Journalism affords many examples of the perennial phenomenon that the number of horse’s asses in the world far exceeds the number of horses.
This is not to say that journalism lacks smart people; I’ve had the good fortune to work with scores of literate, knowledgeable, sensible people, a great many of them on copy desks, over nearly three decades. But — well, let’s take as examples five notable figures from a paper far removed in place and time. *
Item: There was an editor who had been elevated to high rank apparently because he was too dim to be a threat to anyone. In presiding over the daily news meeting, he developed a series of comments on proposed stories that committed him to no decision: “I’m not opposed to that.” “I’m not bothered by that.” “Let’s not rule that out.” (Once his synapses misfired, and he said, “I’m not opposed to being bothered by that.”) Then he would vanish into his office, emerging only when the local and national television news programs had shown him what the top stories of the day were.
Item: After this nameless paper published an article describing how a man — a “killer” — had committed a series of “murders” — none of which had gone to trial and in some of which no charges had even been filed — this editor responded to the staff’s concerns about the propriety by posting a memo that said: “This guy is in so much trouble that he’s never going to have time to sue us” **
Item: This editor objected to the word Britons in a front-page headline, saying that it must be a typo, because he had never seen it before. This was during the Falklands War, when the paper had been referring to Britons in stories for several days. ***
Item: This editor issued an order forbidding members of his staff to exchange electronic messages in foreign languages. The background: It appeared that this editor had one or more sycophants on the staff who looked over the shoulders of colleagues suspected of views subversive to the management and reported on their exchanges. To test this premise, a few of the subversives took to sending one another old Latin tags, scraps of opera libretti in Italian and other purely innocuous texts. The edict followed in short order.
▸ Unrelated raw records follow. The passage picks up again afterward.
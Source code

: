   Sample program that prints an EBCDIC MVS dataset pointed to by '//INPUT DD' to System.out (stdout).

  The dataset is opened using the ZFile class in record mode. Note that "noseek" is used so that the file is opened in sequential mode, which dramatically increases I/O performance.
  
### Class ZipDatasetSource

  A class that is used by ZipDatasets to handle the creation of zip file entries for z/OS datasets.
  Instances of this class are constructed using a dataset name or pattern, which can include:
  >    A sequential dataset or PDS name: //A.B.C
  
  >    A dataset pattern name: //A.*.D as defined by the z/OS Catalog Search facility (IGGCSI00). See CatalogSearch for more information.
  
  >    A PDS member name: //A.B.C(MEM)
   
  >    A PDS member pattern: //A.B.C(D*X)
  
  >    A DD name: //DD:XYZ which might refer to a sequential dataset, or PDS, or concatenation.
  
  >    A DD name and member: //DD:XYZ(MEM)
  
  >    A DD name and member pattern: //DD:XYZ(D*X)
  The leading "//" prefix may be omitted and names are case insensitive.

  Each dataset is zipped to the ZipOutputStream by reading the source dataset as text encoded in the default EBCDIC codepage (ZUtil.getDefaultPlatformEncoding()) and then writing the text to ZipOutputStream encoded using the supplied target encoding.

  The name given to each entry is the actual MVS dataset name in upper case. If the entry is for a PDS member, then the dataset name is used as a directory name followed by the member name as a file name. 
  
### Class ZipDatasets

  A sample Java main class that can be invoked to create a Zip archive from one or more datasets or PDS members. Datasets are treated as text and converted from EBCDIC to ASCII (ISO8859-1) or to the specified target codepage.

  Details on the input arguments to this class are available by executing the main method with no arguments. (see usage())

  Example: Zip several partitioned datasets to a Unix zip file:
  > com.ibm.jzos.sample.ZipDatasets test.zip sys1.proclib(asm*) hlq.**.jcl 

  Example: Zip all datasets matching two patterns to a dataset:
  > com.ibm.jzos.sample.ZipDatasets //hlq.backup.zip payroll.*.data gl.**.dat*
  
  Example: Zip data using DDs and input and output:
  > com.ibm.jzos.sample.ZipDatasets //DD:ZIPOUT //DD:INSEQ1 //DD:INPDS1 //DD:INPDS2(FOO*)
Item: When a particularly vexatious copy editor left the paper for another, this editor scheduled a good-riddance party on the copy editor’s last day. As it happened, the copy editor’s friends had scheduled the farewell party for the same saloon. The honoree got to watch his colleagues come through the door and halt momentarily as they discovered that a choice was to be made. I enjoyed it hugely.
* Yes, I am on vacation, supposedly working on the manuscript of my book on editing. Think of this as a warm-up exercise.
** Quoted from memory. I was a fool not to have made a personal copy, which I could later have donated to the Newseum.
*** You, the reader, might find it disconcerting to learn that some reporters, copy editors and editors do not read their own newspapers, though they expect you to do so.